**Task objective**
All entries are to be transcribed verbatim, but images are not carried over.
Data Block Start
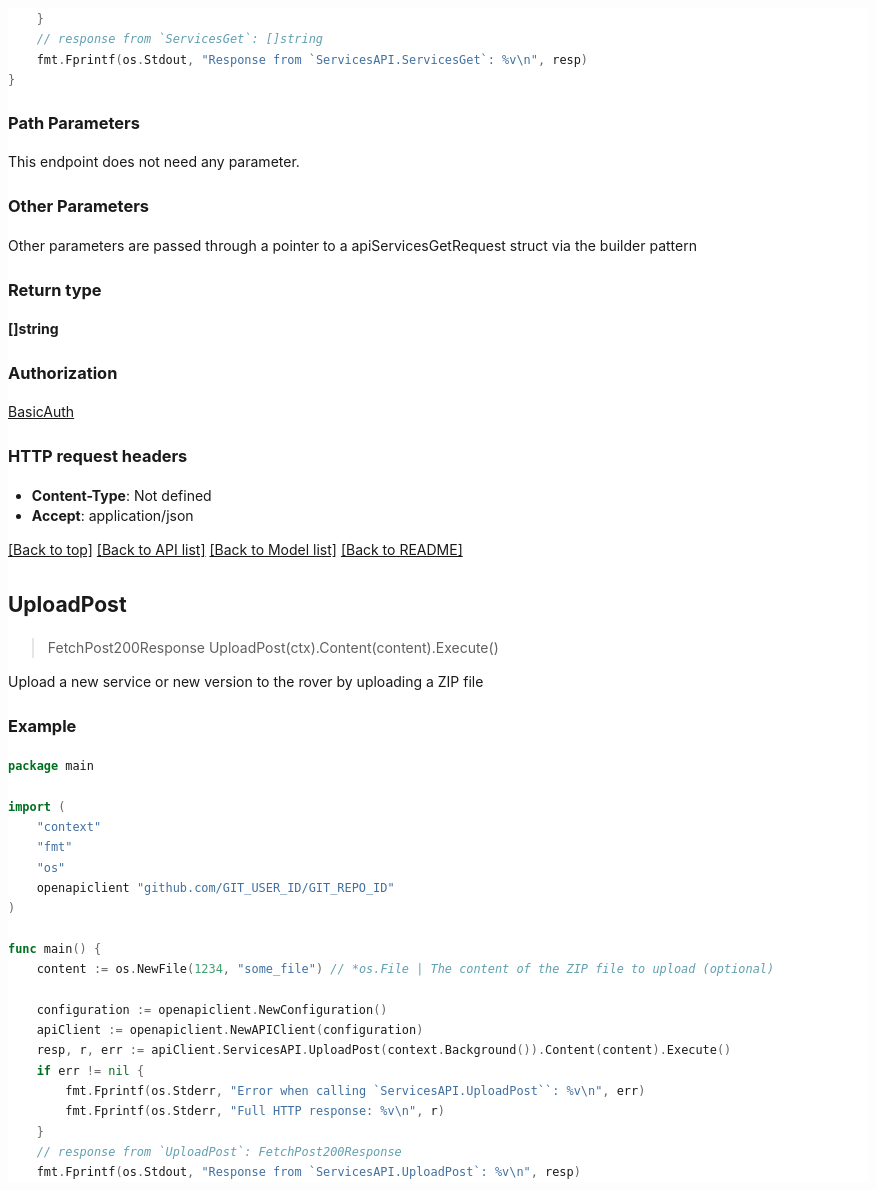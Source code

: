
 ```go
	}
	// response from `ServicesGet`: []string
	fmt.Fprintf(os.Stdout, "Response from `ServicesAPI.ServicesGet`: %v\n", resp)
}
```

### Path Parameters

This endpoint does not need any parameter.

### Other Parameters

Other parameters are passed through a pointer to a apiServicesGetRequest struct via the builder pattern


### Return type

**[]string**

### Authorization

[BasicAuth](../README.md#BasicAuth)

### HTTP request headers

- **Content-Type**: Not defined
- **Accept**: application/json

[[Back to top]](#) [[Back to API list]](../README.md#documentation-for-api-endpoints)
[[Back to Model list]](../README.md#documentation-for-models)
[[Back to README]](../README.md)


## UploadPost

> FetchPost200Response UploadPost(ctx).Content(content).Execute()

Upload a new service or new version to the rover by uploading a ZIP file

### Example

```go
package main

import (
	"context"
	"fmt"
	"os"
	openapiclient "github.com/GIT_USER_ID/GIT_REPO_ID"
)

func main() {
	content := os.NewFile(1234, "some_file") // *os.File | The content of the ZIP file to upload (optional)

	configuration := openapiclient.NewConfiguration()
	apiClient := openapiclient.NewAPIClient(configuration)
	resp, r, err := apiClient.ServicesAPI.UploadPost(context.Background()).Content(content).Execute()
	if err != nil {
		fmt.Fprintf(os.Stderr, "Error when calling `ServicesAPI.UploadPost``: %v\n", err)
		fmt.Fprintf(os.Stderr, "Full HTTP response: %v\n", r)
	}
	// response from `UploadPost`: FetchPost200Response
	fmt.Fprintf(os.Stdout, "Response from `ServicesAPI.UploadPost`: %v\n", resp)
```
Data Block End
**Solved problem**
Source code

:
 ```go
	}
	// response from `ServicesGet`: []string
	fmt.Fprintf(os.Stdout, "Response from `ServicesAPI.ServicesGet`: %v\n", resp)
}
```

### Path Parameters

This endpoint does not need any parameter.

### Other Parameters

Other parameters are passed through a pointer to a apiServicesGetRequest struct via the builder pattern


### Return type

**[]string**

### Authorization

[BasicAuth](../README.md#BasicAuth)

### HTTP request headers

- **Content-Type**: Not defined
- **Accept**: application/json

[[Back to top]](#) [[Back to API list]](../README.md#documentation-for-api-endpoints)
[[Back to Model list]](../README.md#documentation-for-models)
[[Back to README]](../README.md)


## UploadPost

> FetchPost200Response UploadPost(ctx).Content(content).Execute()

Upload a new service or new version to the rover by uploading a ZIP file

### Example

```go
package main

import (
	"context"
	"fmt"
	"os"
	openapiclient "github.com/GIT_USER_ID/GIT_REPO_ID"
)

func main() {
	content := os.NewFile(1234, "some_file") // *os.File | The content of the ZIP file to upload (optional)

	configuration := openapiclient.NewConfiguration()
	apiClient := openapiclient.NewAPIClient(configuration)
	resp, r, err := apiClient.ServicesAPI.UploadPost(context.Background()).Content(content).Execute()
	if err != nil {
		fmt.Fprintf(os.Stderr, "Error when calling `ServicesAPI.UploadPost``: %v\n", err)
		fmt.Fprintf(os.Stderr, "Full HTTP response: %v\n", r)
	}
	// response from `UploadPost`: FetchPost200Response
	fmt.Fprintf(os.Stdout, "Response from `ServicesAPI.UploadPost`: %v\n", resp)
```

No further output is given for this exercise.